U.S. President Donald Trump's national-security adviser, John Bolton, is set to begin talks in Moscow amid soaring tensions over Trump's declaration that he would pull the country out of a landmark nuclear weapons treaty.
Kremlin spokesman Dmitry Peskov confirmed on October 21 that Russian President Vladimir Putin would meet with Bolton, although he said that 'it will not happen' on October 22, the first official day of his two-day visit.
Bolton is scheduled to meet with Russian Foreign Minister Sergei Lavrov on October 22.
Russia's Deputy Foreign Minister Sergei Ryabkov told the Interfax news agency that he expected Bolton to 'professionally clarify the exact meaning' of Trump's stance on the Intermediate-Range Nuclear Forces (INF) treaty.
Earlier, Ryabkov said a unilateral U.S. withdrawal from the INF would be 'very dangerous' and lead to a 'military-technical' retaliation.
The INF treaty prohibits the United States and Russia from possessing, producing, or deploying medium-range, ground-launched cruise missiles with a range of between 500 kilometers and 5,500 kilometers.
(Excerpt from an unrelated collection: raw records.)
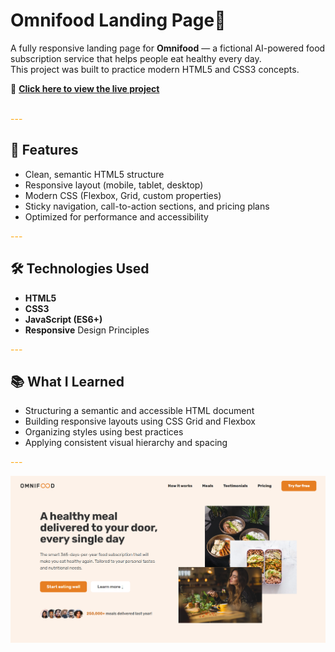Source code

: # Omnifood Landing Page🍴

A fully responsive landing page for **Omnifood** — a fictional AI-powered food subscription service that helps people eat healthy every day.<br/>
This project was built to practice modern HTML5 and CSS3 concepts.

🔗 **[Click here to view the live project](https://bahareh-bahrami.github.io/Omnifood/)**<br/>
<br/>

<span style="color: orange;">---</span>

## 🚀 Features

- Clean, semantic HTML5 structure
- Responsive layout (mobile, tablet, desktop)
- Modern CSS (Flexbox, Grid, custom properties)
- Sticky navigation, call-to-action sections, and pricing plans
- Optimized for performance and accessibility

<span style="color: orange;">---</span>

## 🛠️ Technologies Used

- **HTML5**
- **CSS3**
- **JavaScript (ES6+)**
- **Responsive** Design Principles

<span style="color: orange;">---</span>

## 📚 What I Learned

- Structuring a semantic and accessible HTML document
- Building responsive layouts using CSS Grid and Flexbox
- Organizing styles using best practices
- Applying consistent visual hierarchy and spacing

<span style="color: orange;">---</span>

![ScreenShot](img/Screenshot.png)
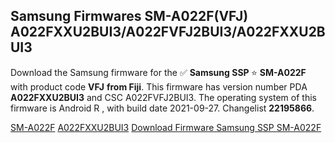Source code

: <h2>Samsung Firmwares SM-A022F(VFJ) A022FXXU2BUI3/A022FVFJ2BUI3/A022FXXU2BUI3</h2>
Download the Samsung firmware for the ✅ <strong>Samsung SSP </strong> ⭐ <strong>SM-A022F</strong> with product code <strong>VFJ</strong> <strong> from Fiji</strong>. This firmware has version number PDA <strong>A022FXXU2BUI3</strong> and CSC A022FVFJ2BUI3. The operating system of this firmware is Android R , with build date 2021-09-27. Changelist <strong>22195866</strong>.


[SM-A022F](https://samfirm.shop/samsung/model/SM-A022F)
[A022FXXU2BUI3](https://samfirm.shop/samsung/pda/A022FXXU2BUI3)
[Download Firmware Samsung SSP SM-A022F](https://samfirm.shop/samsung/firmware/459921)
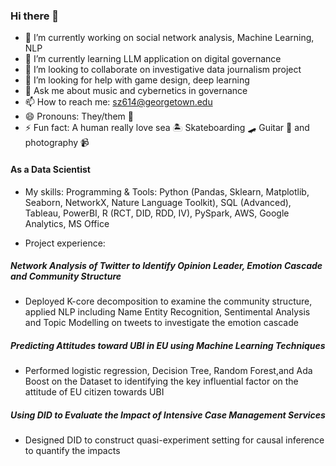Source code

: ### Hi there 👋

- 🔭 I’m currently working on social network analysis, Machine Learning, NLP
- 🌱 I’m currently learning LLM application on digital governance 
- 👯 I’m looking to collaborate on investigative data journalism project 
- 🤔 I’m looking for help with game design, deep learning 
- 💬 Ask me about music and cybernetics in governance
- 📫 How to reach me: sz614@georgetown.edu 
- 😄 Pronouns: They/them 🌈
- ⚡ Fun fact: A human really love sea 🏝 Skateboarding 🛹 Guitar 🎸 and photography 📹

#### As a Data Scientist 
- My skills: Programming & Tools: Python (Pandas, Sklearn, Matplotlib, Seaborn, NetworkX, Nature Language Toolkit),
  SQL (Advanced), Tableau, PowerBI, R (RCT, DID, RDD, IV), PySpark, AWS, Google Analytics, MS Office

- Project experience:
##### Network Analysis of Twitter to Identify Opinion Leader, Emotion Cascade and Community Structure
- Deployed K-core decomposition to examine the community structure, applied NLP including Name Entity
Recognition, Sentimental Analysis and Topic Modelling on tweets to investigate the emotion cascade
##### Predicting Attitudes toward UBI in EU using Machine Learning Techniques
- Performed logistic regression, Decision Tree, Random Forest,and Ada Boost on the Dataset to identifying
the key influential factor on the attitude of EU citizen towards UBI
##### Using DID to Evaluate the Impact of Intensive Case Management Services
- Designed DID to construct quasi-experiment setting for causal inference to quantify the impacts
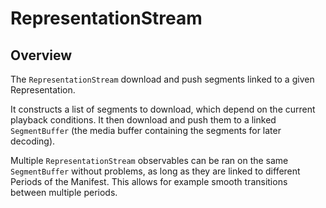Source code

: # RepresentationStream #########################################################


## Overview ####################################################################

The `RepresentationStream` download and push segments linked to a given
Representation.

It constructs a list of segments to download, which depend on the current
playback conditions.
It then download and push them to a linked `SegmentBuffer` (the media buffer
containing the segments for later decoding).

Multiple `RepresentationStream` observables can be ran on the same
`SegmentBuffer` without problems, as long as they are linked to different
Periods of the Manifest.
This allows for example smooth transitions between multiple periods.
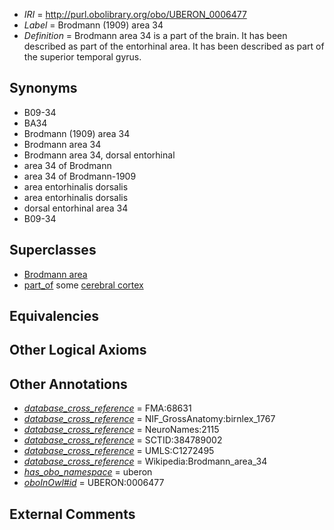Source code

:  * *IRI* = http://purl.obolibrary.org/obo/UBERON_0006477
 * *Label* = Brodmann (1909) area 34
 * *Definition* = Brodmann area 34 is a part of the brain. It has been described as part of the entorhinal area. It has been described as part of the superior temporal gyrus.

## Synonyms

 * B09-34
 * BA34
 * Brodmann (1909) area 34
 * Brodmann area 34
 * Brodmann area 34, dorsal entorhinal
 * area 34 of Brodmann
 * area 34 of Brodmann-1909
 * area entorhinalis dorsalis
 * area entorhinalis dorsalis
 * dorsal entorhinal area 34
 * B09-34

## Superclasses

 * [Brodmann area](../../UBERON/29/UBERON_0013529.md)
 * [part_of](../../BFO/50/BFO_0000050.md) some [cerebral cortex](../../UBERON/56/UBERON_0000956.md)

## Equivalencies


## Other Logical Axioms


## Other Annotations

 * *[database_cross_reference](../../ef/oboInOwl#hasDbXref.md)* = FMA:68631
 * *[database_cross_reference](../../ef/oboInOwl#hasDbXref.md)* = NIF_GrossAnatomy:birnlex_1767
 * *[database_cross_reference](../../ef/oboInOwl#hasDbXref.md)* = NeuroNames:2115
 * *[database_cross_reference](../../ef/oboInOwl#hasDbXref.md)* = SCTID:384789002
 * *[database_cross_reference](../../ef/oboInOwl#hasDbXref.md)* = UMLS:C1272495
 * *[database_cross_reference](../../ef/oboInOwl#hasDbXref.md)* = Wikipedia:Brodmann_area_34
 * *[has_obo_namespace](../../ce/oboInOwl#hasOBONamespace.md)* = uberon
 * *[oboInOwl#id](../../id/oboInOwl#id.md)* = UBERON:0006477

## External Comments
U.S. officials have said Russia has been developing such a missile for years and, in 2014, Washington made its accusations public.
Russia has repeatedly denied the U.S. accusations and also alleged that some elements of the U.S. missile-defense systems in Europe were in violation of the agreement. Washington denies that.
The treaty was the first arms-control agreement to eliminate an entire class of missiles.
'We're going to terminate the agreement and we're going to pull out,' Trump told reporters on October 20 during a campaign stop in Nevada, adding that Washington would not let Russia 'go out and do weapons [while] we're not allowed to."
The announcement also brought sharp criticism from former Soviet leader Mikhail Gorbachev, who signed the original document in 1987 along with U.S President Ronald Reagan.
The frail, 87-year-old Gorbachev told Interfax that the move showed Washington's 'lack of wisdom.'
'Getting rid of the treaty is a mistake,' he said, adding that leaders 'absolutely must not tear up old agreements on disarmament.'
Reactions were mixed in the West.
In Britain, Defense Secretary Gavin Williamson said his country stands 'absolutely resolute' with Washington on the issue and called on the Kremlin to 'get its house in order.'
However, German Foreign Minister Heiko Maas said Trump's announcement 'raises difficult questions for us and Europe,' although he asserted that Russia still had not convincingly addressed the allegations that it had violated the treaty.
Meanwhile, U.S. Senator Rand Paul, a Republican, criticized Bolton, and said on Fox News that he believes the national-security adviser was behind the decision to withdraw from the treaty.
'I don't think he recognizes the important achievement of Reagan and Gorbachev on this,' Paul said.
Aside from the INF dispute, other issues are raising tensions between Moscow and Washington at the time of Bolton's visit, including Russian actions in Ukraine and Syria as well as alleged Kremlin interference in U.S. elections.